“…Mi dicono alla radio, statti calmo, statti buonoNon esser scalmanato, stai tranquillo e fatti uomoMa io con la mia guerra voglio andare sempre avantiE costi quel che costi, la vincerò non ci son santi…”
Rino Gaetano, vero calabrese, “E io ci sto”, 1980
Ci hanno detto di essere più “cauti e rispettosi”. Di abbassare la voce. Di non disturbare il manovratore, soprattutto adesso, soprattutto dopo la quarta edizione del Premio Nazionale Lea Garofalo, che WordNews.it e Dioghenes APS organizzano ogni anno con sacrifici che nessuno vede, mentre molti si presentano solo per farsi vedere.
Ci hanno suggerito di rallentare, di non “fare ombra”, di dosare le parole come si dosano le gocce di un medicinale troppo forte. Di avere rispetto per le Istituzioni. Come se il dovere civico fosse un farmaco da assumere con prudenza. Come se dire la verità fosse un atto indecente.

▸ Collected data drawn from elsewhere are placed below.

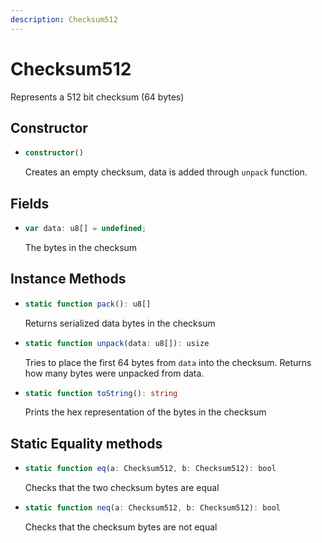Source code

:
 ```yaml
---
description: Checksum512
---
```


# Checksum512

Represents a 512 bit checksum (64 bytes)


## Constructor

* ```ts
  constructor()
  ```
  Creates an empty checksum, data is added through `unpack` function.

## Fields
* ```ts
  var data: u8[] = undefined;
  ```
  The bytes in the checksum

## Instance Methods
* ```ts
  static function pack(): u8[]
  ```

  Returns serialized data bytes in the checksum

* ```ts
  static function unpack(data: u8[]): usize
  ```
  Tries to place the first 64 bytes from `data` into the checksum. Returns how many bytes were unpacked from data.

* ```ts
  static function toString(): string
  ```
  Prints the hex representation of the bytes in the checksum

## Static Equality methods
* ```ts
  static function eq(a: Checksum512, b: Checksum512): bool
  ```
  Checks that the two checksum bytes are equal

* ```ts
  static function neq(a: Checksum512, b: Checksum512): bool
  ```
  Checks that the checksum bytes are not equal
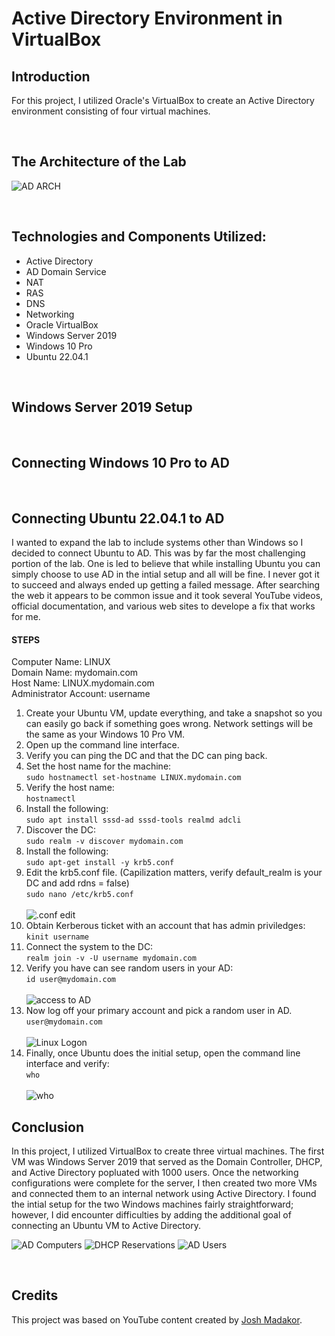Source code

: # Active Directory Environment in VirtualBox

## Introduction

For this project, I utilized Oracle's VirtualBox to create an Active Directory environment consisting of four virtual machines.  

<br />

## The Architecture of the Lab

![AD ARCH](https://i.imgur.com/ynBUfaH.png)

<br />

## Technologies and Components Utilized:

- Active Directory
- AD Domain Service
- NAT
- RAS
- DNS
- Networking
- Oracle VirtualBox
- Windows Server 2019
- Windows 10 Pro
- Ubuntu 22.04.1

<br />

## Windows Server 2019 Setup

<br />

## Connecting Windows 10 Pro to AD

<br />

## Connecting Ubuntu 22.04.1 to AD

I wanted to expand the lab to include systems other than Windows so I decided to connect Ubuntu to AD. This was by far the most challenging portion of the lab. One is led to believe that while installing Ubuntu you can simply choose to use AD in the intial setup and all will be fine. I never got it to succeed and always ended up getting a failed message. After searching the web it appears to be common issue and it took several YouTube videos, official documentation, and various web sites to develope a fix that works for me. 

#### STEPS

Computer Name: LINUX <br>
Domain Name: mydomain.com <br>
Host Name: LINUX.mydomain.com <br>
Administrator Account: username

  1. Create your Ubuntu VM, update everything, and take a snapshot so you can easily go back if something goes wrong. Network settings will be the same as your  Windows 10 Pro VM.
  3. Open up the command line interface.
  5. Verify you can ping the DC and that the DC can ping back.
  6. Set the host name for the machine: <br> ```sudo hostnamectl set-hostname LINUX.mydomain.com```
  7. Verify the host name: <br> ```hostnamectl```
  8. Install the following: <br> ```sudo apt install sssd-ad sssd-tools realmd adcli```
  9. Discover the DC: <br> ```sudo realm -v discover mydomain.com```
  10. Install the following: <br> ```sudo apt-get install -y krb5.conf```
  11. Edit the krb5.conf file. (Capilization matters, verify default_realm is your DC and add rdns = false) <br> ```sudo nano /etc/krb5.conf``` <br> <br>
![.conf edit](https://i.imgur.com/uTKdqMWl.png)
  11. Obtain Kerberous ticket with an account that has admin priviledges: <br> ```kinit username```
  12. Connect the system to the DC: <br> ```realm join -v -U username mydomain.com```
  14. Verify you have can see random users in your AD: <br> ```id user@mydomain.com``` <br> <br> ![access to AD](https://i.imgur.com/vrfmAnDl.png)
  15. Now log off your primary account and pick a random user in AD. <br> ```user@mydomain.com``` <br> <br> ![Linux Logon](https://i.imgur.com/TAy4kSNl.png)
  16. Finally, once Ubuntu does the initial setup, open the command line interface and verify: <br> ```who``` <br> <br> ![who](https://i.imgur.com/s2djFZ3l.png)

## Conclusion

In this project, I utilized VirtualBox to create three virtual machines. The first VM was Windows Server 2019 that served as the Domain Controller, DHCP, and Active Directory popluated with 1000 users. Once the networking configurations were complete for the server, I then created two more VMs and connected them to an internal network using Active Directory. I found the intial setup for the two Windows machines fairly straightforward; however, I did encounter difficulties by adding the additional goal of connecting an Ubuntu VM to Active Directory.   

![AD Computers](https://i.imgur.com/yGbJT3Il.png)
![DHCP Reservations](https://i.imgur.com/BHs2LzLl.png)
![AD Users](https://i.imgur.com/CG0Pu8vl.png)


<br />

## Credits

This project was based on YouTube content created by [Josh Madakor](https://www.youtube.com/watch?v=MHsI8hJmggI&t=8s).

È curioso, quasi ironico, che proprio dopo il nostro articolo “Sconfitta la mafia? No, procuratore: questa è una favola pericolosa”, qualcuno abbia improvvisamente riscoperto la religione della prudenza.
Una prudenza che da decenni ha anestetizzato questo Paese.
Ma noi no. Noi non siamo mai stati “cauti”. Noi non siamo nati per stare in ginocchio. Noi abbiamo rispetto, sì. Ma solo per le istituzioni che fanno il proprio dovere. Per chi paga un prezzo, non per chi si limita a passare, posare, sorridere, mettere una spunta sulla presenza e tornare a casa senza neppure sfiorare la sostanza.
E allora diciamolo con chiarezza, senza veli e senza polvere sotto il tappeto: il Premio Lea Garofalo non è mai stato e mai sarà una passerella, una lavanderia per le coscienze. Non lo permetteremo.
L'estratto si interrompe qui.